I am unable to export my model properly and use it through onnxruntime

I have PyTorch code that requires input of bfloat16, but some calculations need to be converted to float32. After the calculation is complete, it will be converted back to bfloat16 and calculated with the value of another bfloat16. This code runs normally, but if I try to convert to onnx and run it through onnxruntime, it will prompt ‘Could not find an implementation for MatMul (13) node with name’. What should I do

and this is my code

class Qwen2RMSNorm(nn.Module):
    def __init__(self, hidden_size, eps=1e-6):
        """
        Qwen2RMSNorm is equivalent to T5LayerNorm
        """
        super().__init__()
        self.weight = nn.Parameter(torch.ones(hidden_size))
        self.variance_epsilon = eps

        self .test1 = torch.full([5,5],1,dtype=torch.bfloat16)
        self .test2 = torch.full([5,5],1,dtype=torch.float32)

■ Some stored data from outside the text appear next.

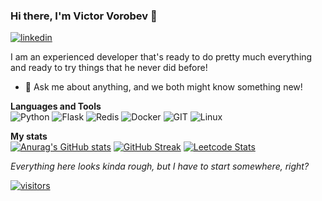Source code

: ### Hi there, I'm Victor Vorobev 👋
[![linkedin](https://img.shields.io/badge/LinkedIn-0077B5?style=for-the-badge&logo=linkedin&logoColor=white)](https://www.linkedin.com/in/victor-vorobev-7281b016b/)

I am an experienced developer that's ready to do pretty much everything and ready to try things that he never did before!

- 💬 Ask me about anything, and we both might know something new!
  

**Languages and Tools**  
![Python](https://img.shields.io/badge/Python-3776AB?style=for-the-badge&logo=python&logoColor=white)
![Flask](https://img.shields.io/badge/Flask-000000?style=for-the-badge&logo=flask&logoColor=white)
![Redis](https://img.shields.io/badge/redis-%23DD0031.svg?&style=for-the-badge&logo=redis&logoColor=white)
![Docker](https://img.shields.io/badge/Docker-2CA5E0?style=for-the-badge&logo=docker&logoColor=white)
![GIT](https://img.shields.io/badge/Git-F05032?style=for-the-badge&logo=git&logoColor=white)
![Linux](https://img.shields.io/badge/Linux-FCC624?style=for-the-badge&logo=linux&logoColor=black)

  

**My stats**  
[![Anurag's GitHub stats](https://github-readme-stats.vercel.app/api?username=victorvorobev)](https://github.com/anuraghazra/github-readme-stats)
[![GitHub Streak](http://github-readme-streak-stats.herokuapp.com?user=victorvorobev)](https://git.io/streak-stats)
[![Leetcode Stats](https://leetcode.card.workers.dev/?username=victorvorobev&extension=activity)](https://github.com/JacobLinCool/LeetCode-Stats-Card)



*Everything here looks kinda rough, but I have to start somewhere, right?*

[![visitors](https://visitor-badge.glitch.me/badge?page_id=victorvorobev)](https://visitor-badge.glitch.me/#d)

    def forward(self, hidden_states,kk = 0):
       #this input type was torch.bfloat16
        input_dtype = hidden_states.dtype
        # if not (input_dtype == torch.float32 or input_dtype == torch.float16 or input_dtype == torch.bfloat16 or input_dtype == torch.float64):
        hidden_states = hidden_states.to(torch.float32)
        variance = hidden_states.pow(2).mean(-1, keepdim=True)
        
       
        rsqrt = torch.rsqrt(variance + self.variance_epsilon)
        hidden_states = hidden_states * rsqrt
       

        return self.weight * hidden_states.to(input_dtype)

In this code, if I try to modify the last line of return self. height * hidden_dates. to (input_detype) to return (self. height * hidden_dates). to (input_detype), the error will disappear. Why is this

Based on the error message and the code workaround it seems a lower dtype matmul operation is not supported for the device you are using in ONNX.

Yes, it seems that in PyTorch, using operators such as mat and add on bfloat16 and float32 would be considered illegal, but I have already performed type conversion and still have this error. Is there any good solution?